> _What to produce_
Given the listing that follows, report all lines in which the string "enhanced" occurs.

> _Data extracts_
┌────────
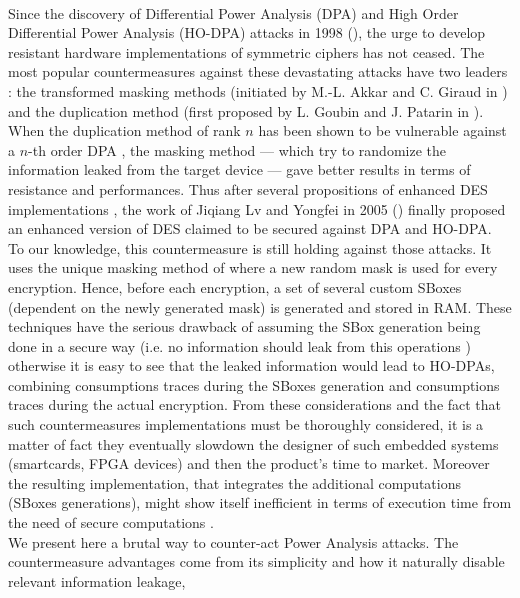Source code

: \documentclass[11pt,a4paper]{article}
\begin{document}
\paragraph{}
Since the discovery of Differential Power Analysis (DPA) and High Order Differential Power Analysis (HO-DPA) attacks in 1998 (\cite{Kocher98}), the urge to develop resistant hardware
implementations of symmetric ciphers has not ceased. The most popular countermeasures against these devastating attacks have two leaders : the transformed masking methods (initiated by
M.-L. Akkar and C. Giraud in \cite{AkkarGiraud01}) and the duplication method (first proposed by L. Goubin and J. Patarin in \cite{GoubinPatarin99}). When the duplication 
method of rank $n$ has been shown to be vulnerable against a $n$-th order DPA \cite{AkkarGoubin03}, the masking method --- which try to randomize the information leaked from the target 
device --- gave better results in terms of resistance and performances. Thus after several propositions of enhanced DES implementations 
\cite{AkkarGiraud01, AkkarGoubin03, AkkarBevanGoubin04} , the work of Jiqiang Lv and Yongfei 
in 2005 (\cite{JiqiangLvYongfei05}) finally proposed an enhanced version of DES
claimed to be secured against DPA and HO-DPA. To our knowledge, this countermeasure is still holding against those attacks. It uses the unique masking method of \cite{AkkarGoubin03} 
where a new random mask is used for every encryption. Hence,
before each encryption, a set of several custom SBoxes (dependent on the newly generated mask) is generated and stored in RAM. These techniques have the serious drawback of assuming the
SBox generation being done in a secure way (i.e. no information should leak from this operations \cite{AkkarGoubin03}) otherwise it is easy to see that the leaked information would lead to 
HO-DPAs, combining consumptions traces during the SBoxes generation and consumptions traces during the actual encryption. 
From these considerations and the fact that such countermeasures implementations must be thoroughly considered, it is a matter of fact they eventually slowdown the designer of such embedded systems (smartcards, FPGA devices) and then the product's time to market. 
Moreover the resulting implementation, that integrates the additional computations (SBoxes generations), might show itself inefficient in terms of execution time 
from the need of secure computations \cite{AkkarGoubin03}. \\
We present here a brutal way to counter-act Power Analysis attacks. The countermeasure advantages come from its simplicity and how it naturally disable relevant information leakage, 
\end{document}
└────────
> _Output for this exercise_
device --- gave better results in terms of resistance and performances. Thus after several propositions of enhanced DES implementations 
in 2005 (\cite{JiqiangLvYongfei05}) finally proposed an enhanced version of DES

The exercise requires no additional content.